# AVAILABLE DATA
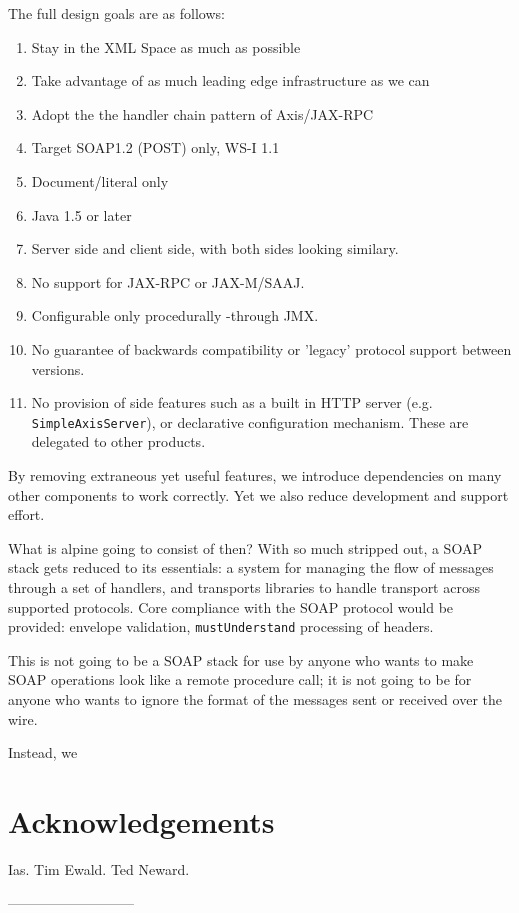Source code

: \documentclass[draft]{article}
\begin{document}
The full design goals are as follows:

\begin{enumerate}

\item Stay in the XML Space as much as possible
\item Take advantage of as much leading edge infrastructure as we can
\item Adopt the the handler chain pattern of Axis/JAX-RPC
\item Target SOAP1.2 (POST) only, WS-I 1.1
\item Document/literal only
\item Java 1.5 or later 
\item Server side and client side, with both sides looking similary. 
\item No support for JAX-RPC or JAX-M/SAAJ.
\item Configurable only procedurally -through JMX. 
\item No guarantee of backwards compatibility or 'legacy' protocol support between versions. 

\item No provision of side features such as a built in HTTP server (e.g.
\verb|SimpleAxisServer|), or declarative configuration mechanism.
These are delegated to other products.
\end{enumerate}

By removing extraneous yet useful features, we introduce dependencies on
many other components to work correctly. Yet we also reduce development
and support effort. 

What is alpine going to consist of then? With so much stripped out, a
SOAP stack gets reduced to its essentials: a system for managing the
flow of messages through a set of handlers, and transports libraries to
handle transport across supported protocols. Core compliance with the
SOAP protocol would be provided: envelope validation,
\verb|mustUnderstand| processing of headers. 

This is not going to be a SOAP stack for use by anyone who wants to make
SOAP operations look like a remote procedure call; it is not going to be
for anyone who wants to ignore the format of the messages sent or
received over the wire. 

Instead, we 

\section{Acknowledgements}

Ias. Tim Ewald. Ted Neward.  


---------------------------







\onecolumn

%


\end{document}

# EXERCISE GOAL
Would you give the data above again word for word, skipping any images?

# ANSWER TO THIS TASK
Source code

: \documentclass[draft]{article}
\begin{document}
The full design goals are as follows:

\begin{enumerate}

\item Stay in the XML Space as much as possible
\item Take advantage of as much leading edge infrastructure as we can
\item Adopt the the handler chain pattern of Axis/JAX-RPC
\item Target SOAP1.2 (POST) only, WS-I 1.1
\item Document/literal only
\item Java 1.5 or later 
\item Server side and client side, with both sides looking similary. 
\item No support for JAX-RPC or JAX-M/SAAJ.
\item Configurable only procedurally -through JMX. 
\item No guarantee of backwards compatibility or 'legacy' protocol support between versions. 

\item No provision of side features such as a built in HTTP server (e.g.
\verb|SimpleAxisServer|), or declarative configuration mechanism.
These are delegated to other products.
\end{enumerate}

By removing extraneous yet useful features, we introduce dependencies on
many other components to work correctly. Yet we also reduce development
and support effort. 

What is alpine going to consist of then? With so much stripped out, a
SOAP stack gets reduced to its essentials: a system for managing the
flow of messages through a set of handlers, and transports libraries to
handle transport across supported protocols. Core compliance with the
SOAP protocol would be provided: envelope validation,
\verb|mustUnderstand| processing of headers. 

This is not going to be a SOAP stack for use by anyone who wants to make
SOAP operations look like a remote procedure call; it is not going to be
for anyone who wants to ignore the format of the messages sent or
received over the wire. 

Instead, we 

\section{Acknowledgements}

Ias. Tim Ewald. Ted Neward.  


---------------------------







\onecolumn

%


\end{document}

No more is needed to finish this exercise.